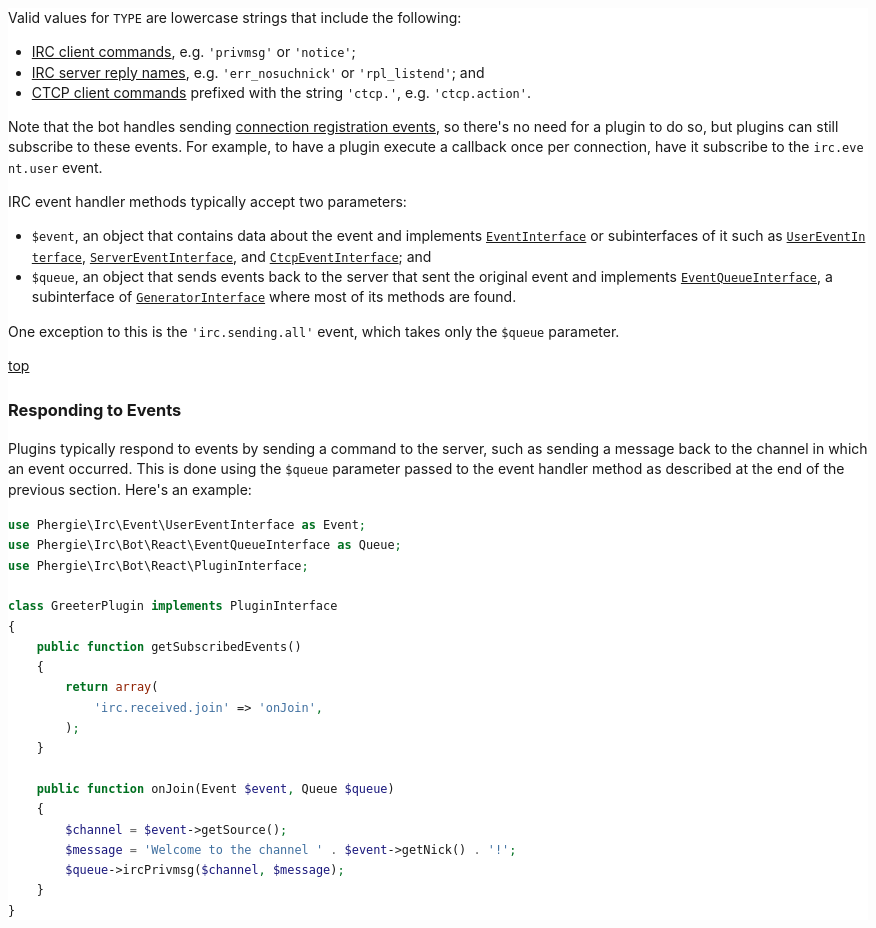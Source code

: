 Valid values for `TYPE` are lowercase strings that include the following:

* [IRC client commands](http://tools.ietf.org/html/rfc1459.html#section-4.2), e.g. `'privmsg'` or `'notice'`;
* [IRC server reply names](http://tools.ietf.org/html/rfc1459.html#section-6), e.g. `'err_nosuchnick'` or `'rpl_listend'`; and
* [CTCP client commands](http://www.irchelp.org/irchelp/rfc/ctcpspec.html) prefixed with the string `'ctcp.'`, e.g. `'ctcp.action'`.

Note that the bot handles sending [connection registration events](http://tools.ietf.org/html/rfc1459.html#section-4.1), so there's no need for a plugin to do so, but plugins can still subscribe to these events. For example, to have a plugin execute a callback once per connection, have it subscribe to the `irc.event.user` event.

IRC event handler methods typically accept two parameters:

* `$event`, an object that contains data about the event and implements [`EventInterface`](Even://github.com/phergie/phergie-irc-event/blob/master/src/EventInterface.php)
or subinterfaces of it such as
[`UserEventInterface`](https://github.com/phergie/phergie-irc-event/blob/master/src/UserEventInterface.php),
[`ServerEventInterface`](https://github.com/phergie/phergie-irc-event/blob/master/src/ServerEventInterface.php),
and [`CtcpEventInterface`](https://github.com/phergie/phergie-irc-event/blob/master/src/CtcpEventInterface.php);
and
* `$queue`, an object that sends events back to the server that sent the
original event and implements
[`EventQueueInterface`](https://github.com/phergie/phergie-irc-bot-react/blob/master/src/EventQueueInterface.php), a subinterface of [`GeneratorInterface`](https://github.com/phergie/phergie-irc-generator/blob/master/src/GeneratorInterface.php) where most of its methods are found.

One exception to this is the `'irc.sending.all'` event, which takes only the `$queue` parameter.

[top](#)

### Responding to Events

Plugins typically respond to events by sending a command to the server, such as sending a message back to the channel in which an event occurred. This is done using the `$queue` parameter passed to the event handler method as described at the end of the previous section. Here's an example:

```php
use Phergie\Irc\Event\UserEventInterface as Event;
use Phergie\Irc\Bot\React\EventQueueInterface as Queue;
use Phergie\Irc\Bot\React\PluginInterface;

class GreeterPlugin implements PluginInterface
{
    public function getSubscribedEvents()
    {
        return array(
            'irc.received.join' => 'onJoin',
        );
    }

    public function onJoin(Event $event, Queue $queue)
    {
        $channel = $event->getSource();
        $message = 'Welcome to the channel ' . $event->getNick() . '!';
        $queue->ircPrivmsg($channel, $message);
    }
}
```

# # #

▶ _What to produce_
Every line from the one containing "methods are found." through the end of the entries above must be echoed exactly, with both ends kept.

▶ _Final answer_
[`EventQueueInterface`](https://github.com/phergie/phergie-irc-bot-react/blob/master/src/EventQueueInterface.php), a subinterface of [`GeneratorInterface`](https://github.com/phergie/phergie-irc-generator/blob/master/src/GeneratorInterface.php) where most of its methods are found.

One exception to this is the `'irc.sending.all'` event, which takes only the `$queue` parameter.

[top](#)

### Responding to Events

Plugins typically respond to events by sending a command to the server, such as sending a message back to the channel in which an event occurred. This is done using the `$queue` parameter passed to the event handler method as described at the end of the previous section. Here's an example:

```php
use Phergie\Irc\Event\UserEventInterface as Event;
use Phergie\Irc\Bot\React\EventQueueInterface as Queue;
use Phergie\Irc\Bot\React\PluginInterface;

class GreeterPlugin implements PluginInterface
{
    public function getSubscribedEvents()
    {
        return array(
            'irc.received.join' => 'onJoin',
        );
    }

    public function onJoin(Event $event, Queue $queue)
    {
        $channel = $event->getSource();
        $message = 'Welcome to the channel ' . $event->getNick() . '!';
        $queue->ircPrivmsg($channel, $message);
    }
}
```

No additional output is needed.